> _WORK REQUIRED_
In the data below, one line contains "1. That the" and a later one contains "- The footer". Print both, with every line between them, exactly and alone.

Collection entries

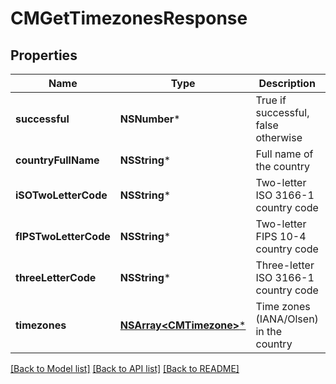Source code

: # CMGetTimezonesResponse

## Properties
Name | Type | Description | Notes
------------ | ------------- | ------------- | -------------
**successful** | **NSNumber*** | True if successful, false otherwise | [optional] 
**countryFullName** | **NSString*** | Full name of the country | [optional] 
**iSOTwoLetterCode** | **NSString*** | Two-letter ISO 3166-1 country code | [optional] 
**fIPSTwoLetterCode** | **NSString*** | Two-letter FIPS 10-4 country code | [optional] 
**threeLetterCode** | **NSString*** | Three-letter ISO 3166-1 country code | [optional] 
**timezones** | [**NSArray&lt;CMTimezone&gt;***](CMTimezone.md) | Time zones (IANA/Olsen) in the country | [optional] 

[[Back to Model list]](../README.md#documentation-for-models) [[Back to API list]](../README.md#documentation-for-api-endpoints) [[Back to README]](../README.md)


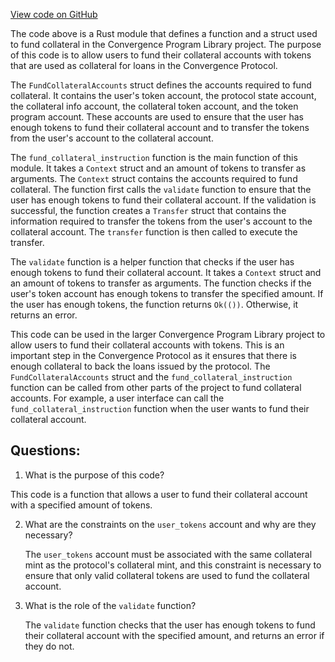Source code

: [View code on GitHub](https://github.com/convergence-rfq/convergence-program-library/rfq/program/src/instructions/collateral/fund_collateral.rs)

The code above is a Rust module that defines a function and a struct used to fund collateral in the Convergence Program Library project. The purpose of this code is to allow users to fund their collateral accounts with tokens that are used as collateral for loans in the Convergence Protocol.

The `FundCollateralAccounts` struct defines the accounts required to fund collateral. It contains the user's token account, the protocol state account, the collateral info account, the collateral token account, and the token program account. These accounts are used to ensure that the user has enough tokens to fund their collateral account and to transfer the tokens from the user's account to the collateral account.

The `fund_collateral_instruction` function is the main function of this module. It takes a `Context` struct and an amount of tokens to transfer as arguments. The `Context` struct contains the accounts required to fund collateral. The function first calls the `validate` function to ensure that the user has enough tokens to fund their collateral account. If the validation is successful, the function creates a `Transfer` struct that contains the information required to transfer the tokens from the user's account to the collateral account. The `transfer` function is then called to execute the transfer.

The `validate` function is a helper function that checks if the user has enough tokens to fund their collateral account. It takes a `Context` struct and an amount of tokens to transfer as arguments. The function checks if the user's token account has enough tokens to transfer the specified amount. If the user has enough tokens, the function returns `Ok(())`. Otherwise, it returns an error.

This code can be used in the larger Convergence Program Library project to allow users to fund their collateral accounts with tokens. This is an important step in the Convergence Protocol as it ensures that there is enough collateral to back the loans issued by the protocol. The `FundCollateralAccounts` struct and the `fund_collateral_instruction` function can be called from other parts of the project to fund collateral accounts. For example, a user interface can call the `fund_collateral_instruction` function when the user wants to fund their collateral account.
## Questions: 
 1. What is the purpose of this code?
   
   This code is a function that allows a user to fund their collateral account with a specified amount of tokens.

2. What are the constraints on the `user_tokens` account and why are they necessary?
   
   The `user_tokens` account must be associated with the same collateral mint as the protocol's collateral mint, and this constraint is necessary to ensure that only valid collateral tokens are used to fund the collateral account.

3. What is the role of the `validate` function?
   
   The `validate` function checks that the user has enough tokens to fund their collateral account with the specified amount, and returns an error if they do not.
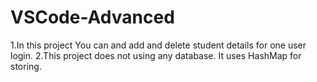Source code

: # VSCode-Advanced

1.In this project You can and add and delete student details for one user login.
2.This project does not using any database. It uses HashMap for storing.
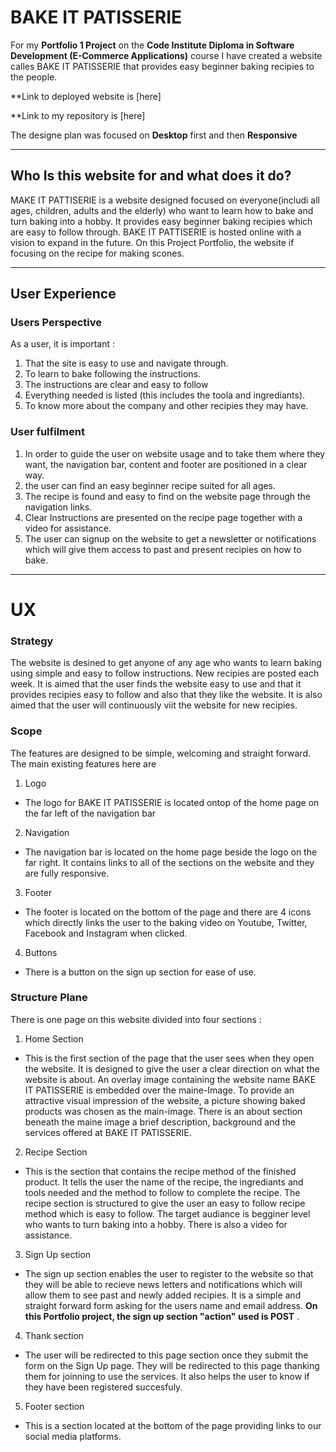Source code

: # BAKE IT PATISSERIE

For my **Portfolio 1 Project** on the **Code Institute Diploma in Software Development (E-Commerce Applications)** course I have created a website calles BAKE IT PATISSERIE that provides easy beginner baking recipies to the people.

**Link to deployed website is [here]

**Link to my repository is [here]

The designe plan was focused on **Desktop** first and then **Responsive**

-----

## Who Is this website for and what does it do?

MAKE IT PATTISERIE is a website designed focused on everyone(includi all ages, children, adults and the elderly) who want to learn how to bake and turn baking into a hobby. It provides easy beginner baking recipies which are easy to follow through. BAKE IT PATTISERIE is hosted online with a vision to expand in the future. On this Project Portfolio, the website if focusing on the recipe for making scones.

-----

## User Experience

### Users Perspective
As a user, it is important :

1. That the site is easy to use and navigate through.
2. To learn to bake following the instructions.
3. The instructions are clear and easy to follow
4. Everything needed is listed (this includes the toola and ingrediants).
5. To know more about the company and other recipies they may have.

### User fulfilment

1. In order to guide the user on website usage and to take them where they want, the navigation bar, content and footer are positioned in a clear way.
2. the user can find an easy beginner recipe suited for all ages.
3. The recipe is found and easy to find on the website page through the navigation links.
4. Clear Instructions are presented on the recipe page together with a video for assistance.
5. The user can signup on the website to get a newsletter or notifications which will give them access to past and present recipies on how to bake.
-----

# UX

### Strategy

The website is desined to get anyone of any age who wants to learn baking using simple and easy to follow instructions. New recipies are posted each week. It is aimed that the user finds the website easy to use and that it provides recipies easy to follow and also that they like the website. It is also aimed that the user will continuously viit the website for new recipies.

### Scope

The features are designed to be simple, welcoming and straight forward. The main existing features here are

1. Logo

- The logo for BAKE IT PATISSERIE is located ontop of the home page on the far left of the navigation bar

2. Navigation

- The navigation bar is located on the home page beside the logo on the far right. It contains links to all of the sections on the website and they are fully responsive.

3. Footer

- The footer is located on the bottom of the page and there are 4 icons which directly links the user to the baking video on Youtube, Twitter, Facebook and Instagram when clicked.

4. Buttons

- There is a button on the sign up section for ease of use.

### Structure Plane 

There is one page on this website divided into four sections :

1. Home  Section

- This is the first section of the page that the user sees when they open the website. It is designed to give the user a clear direction on what the website is about. An overlay image containing the website name BAKE IT PATISSERIE is embedded over the maine-Image. To provide an attractive visual impression of the website, a picture showing baked products was chosen as the main-image. There is an about section beneath the maine image a brief description, background and the services offered at BAKE IT PATISSERIE.

2. Recipe Section

- This is the section that contains the recipe method of the finished product. It tells the user the name of the recipe, the ingrediants and tools needed and the method to follow to complete the recipe. The recipe section is structured to give the user an easy to follow recipe method which is easy to follow. The target audiance is begginer level who wants to turn baking into a hobby. There is also a video for assistance.

3. Sign Up section

- The sign up section enables the user to register to the website so that they will be able to recieve news letters and notifications which will allow them to see past and newly added recipies. It is a simple and straight forward form asking for the users name and email address. **On this Portfolio project, the sign up section "action" used is POST** .

4. Thank section

- The user will be redirected to this page section once they submit the form on the Sign Up page. They will be redirected to this page thanking them for joinning to use the services. It also helps the user to know if they have been registered succesfuly.

5. Footer section
- This is a section located at the bottom of the page providing links to our social media platforms.


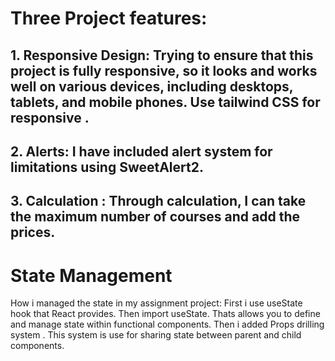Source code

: # Three Project features:

## 1. Responsive Design: Trying to ensure that this project is fully responsive, so it looks and works well on various devices, including desktops, tablets, and mobile phones. Use tailwind CSS for responsive .

## 2. Alerts: I have included alert system for limitations using SweetAlert2.

## 3. Calculation : Through calculation, I can take the maximum number of courses and add the prices. 



# State Management

How i managed the state in my assignment project: First i use useState hook that React provides. Then import useState. Thats allows you to define and manage state within functional components. Then i added Props drilling  system . This system is use for sharing state between parent and child components.





 



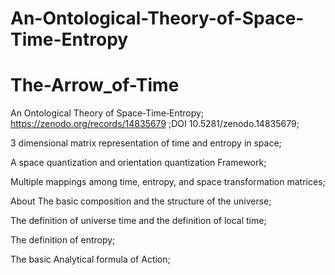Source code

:# An-Ontological-Theory-of-Space-Time-Entropy
# The-Arrow_of-Time
An Ontological Theory of Space‐Time‐Entropy;  https://zenodo.org/records/14835679    ;DOI 10.5281/zenodo.14835679;

3 dimensional matrix representation of time and entropy in space;

A space quantization and orientation quantization Framework;

Multiple mappings among time, entropy, and space transformation matrices;


About
The basic composition and the structure of the universe;

The definition of universe time and the definition of local time; 

The definition of entropy;

The basic Analytical formula of Action; 
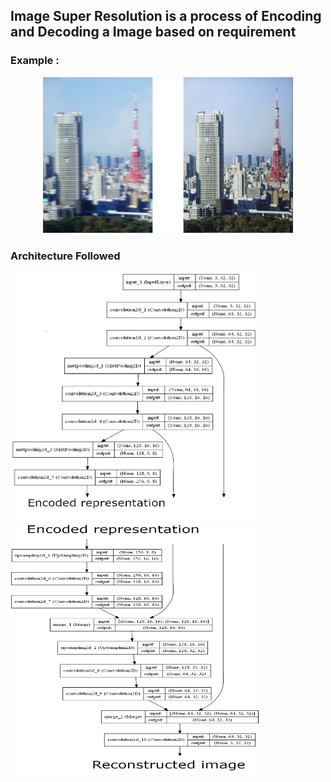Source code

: 
## Image Super Resolution is a process of Encoding and Decoding a Image based on requirement 
### Example :
<p align='center'>
<img src="https://raw.githubusercontent.com/dhanushnayak/Image_Super_Resolution/master/images/example_4.png" height="250" width="400">
</p>

### Architecture Followed

<p align'center'>
  <img src='https://raw.githubusercontent.com/dhanushnayak/Image_Super_Resolution/master/images/encoder.png' height="400" width="400"> <br/> 
  <img src='https://raw.githubusercontent.com/dhanushnayak/Image_Super_Resolution/master/images/decoder.png' height="400" width="400"> 
</p>
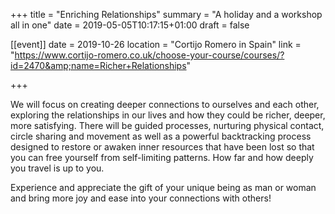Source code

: +++
title = "Enriching Relationships"
summary = "A holiday and a workshop all in one"
date = 2019-05-05T10:17:15+01:00
draft = false

[[event]]
date = 2019-10-26
location = "Cortijo Romero in Spain"
link = "https://www.cortijo-romero.co.uk/choose-your-course/courses/?id=2470&amp;name=Richer+Relationships"


+++

We will focus on creating deeper connections to ourselves and each other, exploring the relationships in our lives and how they could be richer, deeper, more satisfying. There will be guided processes, nurturing physical contact, circle sharing and movement as well as a powerful backtracking process designed to restore or awaken inner resources that have been lost so that you can free yourself from self-limiting patterns. How far and how deeply you travel is up to you.

Experience and appreciate the gift of your unique being as man or woman and bring more joy and ease into your connections with others!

> _RESPONSE_
1. That the site is easy to use and navigate through.
2. To learn to bake following the instructions.
3. The instructions are clear and easy to follow
4. Everything needed is listed (this includes the toola and ingrediants).
5. To know more about the company and other recipies they may have.

### User fulfilment

1. In order to guide the user on website usage and to take them where they want, the navigation bar, content and footer are positioned in a clear way.
2. the user can find an easy beginner recipe suited for all ages.
3. The recipe is found and easy to find on the website page through the navigation links.
4. Clear Instructions are presented on the recipe page together with a video for assistance.
5. The user can signup on the website to get a newsletter or notifications which will give them access to past and present recipies on how to bake.
-----

# UX

### Strategy

The website is desined to get anyone of any age who wants to learn baking using simple and easy to follow instructions. New recipies are posted each week. It is aimed that the user finds the website easy to use and that it provides recipies easy to follow and also that they like the website. It is also aimed that the user will continuously viit the website for new recipies.

### Scope

The features are designed to be simple, welcoming and straight forward. The main existing features here are

1. Logo

- The logo for BAKE IT PATISSERIE is located ontop of the home page on the far left of the navigation bar

2. Navigation

- The navigation bar is located on the home page beside the logo on the far right. It contains links to all of the sections on the website and they are fully responsive.

3. Footer

- The footer is located on the bottom of the page and there are 4 icons which directly links the user to the baking video on Youtube, Twitter, Facebook and Instagram when clicked.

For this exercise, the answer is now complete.